Evaluation involves assessing the success of an intervention against a set of indicators or criteria [35,36], which Meyrick and Sinkler [37] suggest should be based on underlying principles in relation to the initiative. For this reason the framework includes six principles of capacity building. The rationale for each principle is given below, along with a description of some suggested criteria for each principle. The criteria presented are not an exhaustive list. As the framework is developed and used in practice, a body of criteria will be developed and built on further.

Principle 1. Research capacity is built by developing appropriate skills, and confidence, through training and creating opportunities to apply skills

Rationale

The need to develop research skills in practitioners is well established [3,4,6], and can be supported through training [14,26], and through mentorship and supervision [15,24,28]. There is some empirical evidence that research skill development increases research activity [23,38], and enhances positive attitudes towards conducting and collaborating in research [39]. Other studies cite lack of training and research skills as a barrier to doing research [30,31]. The need to apply and use research skills in practice is highlighted in order to build confidence [40]and to consolidate learning.

Some needs assessment studies highlight that research skills development should adopt 'outreach' and flexible learning packages and acknowledge the skills, background and epistemologies of the professional groups concerned [7,15,39,41,42]. These include doctors, nurses, a range of allied health professional and social workers.
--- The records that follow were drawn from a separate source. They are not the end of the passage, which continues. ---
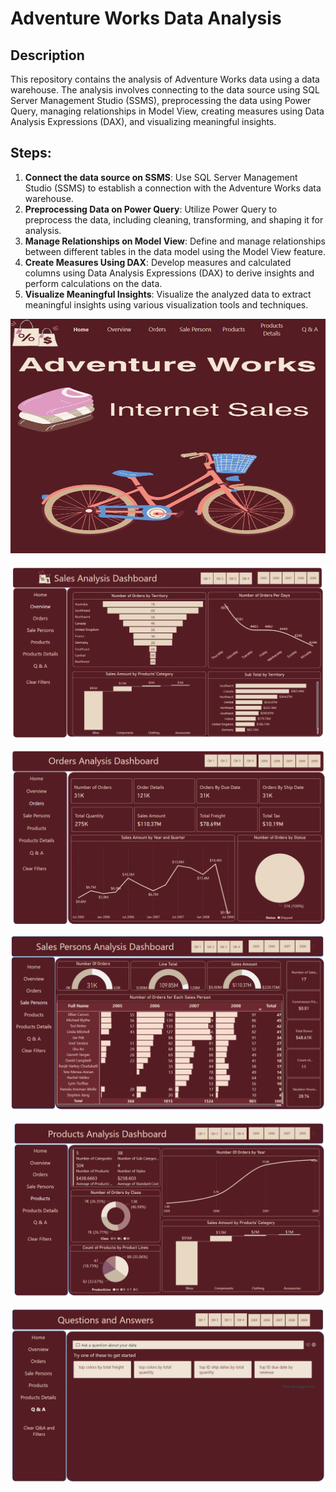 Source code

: # Adventure Works Data Analysis

## Description
This repository contains the analysis of Adventure Works data using a data warehouse. The analysis involves connecting to the data source using SQL Server Management Studio (SSMS), preprocessing the data using Power Query, managing relationships in Model View, creating measures using Data Analysis Expressions (DAX), and visualizing meaningful insights.

## Steps:
1. **Connect the data source on SSMS**: Use SQL Server Management Studio (SSMS) to establish a connection with the Adventure Works data warehouse.
2. **Preprocessing Data on Power Query**: Utilize Power Query to preprocess the data, including cleaning, transforming, and shaping it for analysis.
3. **Manage Relationships on Model View**: Define and manage relationships between different tables in the data model using the Model View feature.
4. **Create Measures Using DAX**: Develop measures and calculated columns using Data Analysis Expressions (DAX) to derive insights and perform calculations on the data.
5. **Visualize Meaningful Insights**: Visualize the analyzed data to extract meaningful insights using various visualization tools and techniques.


![Home](https://github.com/sohilamohey/PowerBI_Tasks/blob/main/5.%20Adventure%20works/1.%20Home.png)

![Overview](https://github.com/sohilamohey/PowerBI_Tasks/blob/main/5.%20Adventure%20works/2.%20Overview.png)

![Orders](https://github.com/sohilamohey/PowerBI_Tasks/blob/main/5.%20Adventure%20works/3.%20Orders.png)

![Sales Person](https://github.com/sohilamohey/PowerBI_Tasks/blob/main/5.%20Adventure%20works/4.%20Sale%20Persons.png)

![Products](https://github.com/sohilamohey/PowerBI_Tasks/blob/main/5.%20Adventure%20works/5.%20Products.png)

![Q&A](https://github.com/sohilamohey/PowerBI_Tasks/blob/main/5.%20Adventure%20works/7.%20Q%26A.png)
Developing an appropriate mix of professionals to support health services research means that training should be inclusive and appropriate to them, and adopt a range of methodologies and examples to support appropriate learning and experience [15,31,41]. How learning and teaching is undertaken, and the content of support programmes to reflect the backgrounds, tasks and skills of participants should therefore be measured. For example, the type of research methods teaching offered by networks and support units should reflect a range and balance of skills needed for health service research, including both qualitative and quantitative research methods.

Skills development also should be set in the context of career development, and further opportunities to apply skills to practice should be examined. Policy and position statements [14,26] support the concept of career progression or 'careers escalator', which also enables the sustainability of skills. Opportunities to apply research skills through applications for funding is also important [9,10,22,43,44].
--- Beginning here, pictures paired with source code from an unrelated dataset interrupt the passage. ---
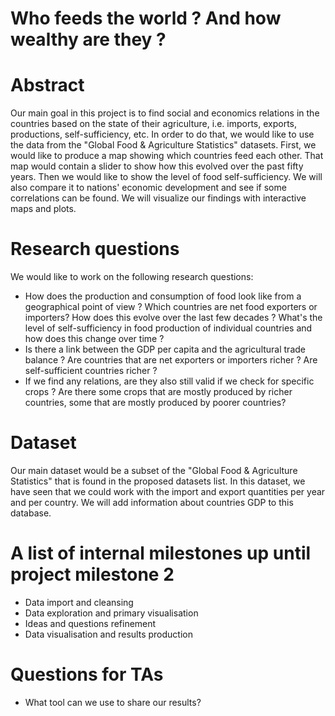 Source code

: # Who feeds the world ? And how wealthy are they ?

# Abstract
Our main goal in this project is to find social and economics relations in the countries based on the state of their agriculture, i.e. imports, exports, productions, self-sufficiency, etc. In order to do that, we would like to use the data from the "Global Food & Agriculture Statistics" datasets. First, we would like to produce a map showing which countries feed each other. That map would contain a slider to show how this evolved over the past fifty years. Then we would like to show the level of food self-sufficiency. We will also compare it to nations' economic development and see if some correlations can be found. We will visualize our findings with interactive maps and plots. 

# Research questions
We would like to work on the following research questions:
- How does the production and consumption of food look like from a geographical point of view ? Which countries are net food exporters or importers? How does this evolve over the last few decades ? What's the level of self-sufficiency in food production of individual countries and how does this change over time ?
- Is there a link between the GDP per capita and the agricultural trade balance ? Are countries that are net exporters or importers richer ? Are self-sufficient countries richer ? 
- If we find any relations, are they also still valid if we check for specific crops ? Are there some crops that are mostly produced by richer countries, some that are mostly produced by poorer countries?

# Dataset
Our main dataset would be a subset of the "Global Food & Agriculture Statistics" that is found in the proposed datasets list. In this dataset, we have seen that we could work with the import and export quantities per year and per country. We will add information about countries GDP to this database.

# A list of internal milestones up until project milestone 2
- Data import and cleansing
- Data exploration and primary visualisation
- Ideas and questions refinement
- Data visualisation and results production

# Questions for TAs
- What tool can we use to share our results?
At team and network level Fenton et al [34]suggest that capacity can be increased through building intellectual capacity (sharing knowledge), which enhances the ability to do research. Whilst there is no formal measure for this, an audit of the transfer of knowledge would appear to be beneficial. For example teams may share expertise within a project to build skills in novice researchers [45]which can be tracked, and appropriate divisions of workload through reading research literature and sharing this with the rest of the team/network could be noted.

The notion of stepping outside of a safety zone may also suggest increased confidence and ability to do research. This may be illustrated at an individual level by the practitioner-researcher taking on more of a management role, supervising others, or tackling new methodologies/approaches in research, or in working with other groups of health and research professionals on research projects. This approach is supported by the model of RCB suggested by Farmer and Weston [15] which supports progress from participation through to academic leadership.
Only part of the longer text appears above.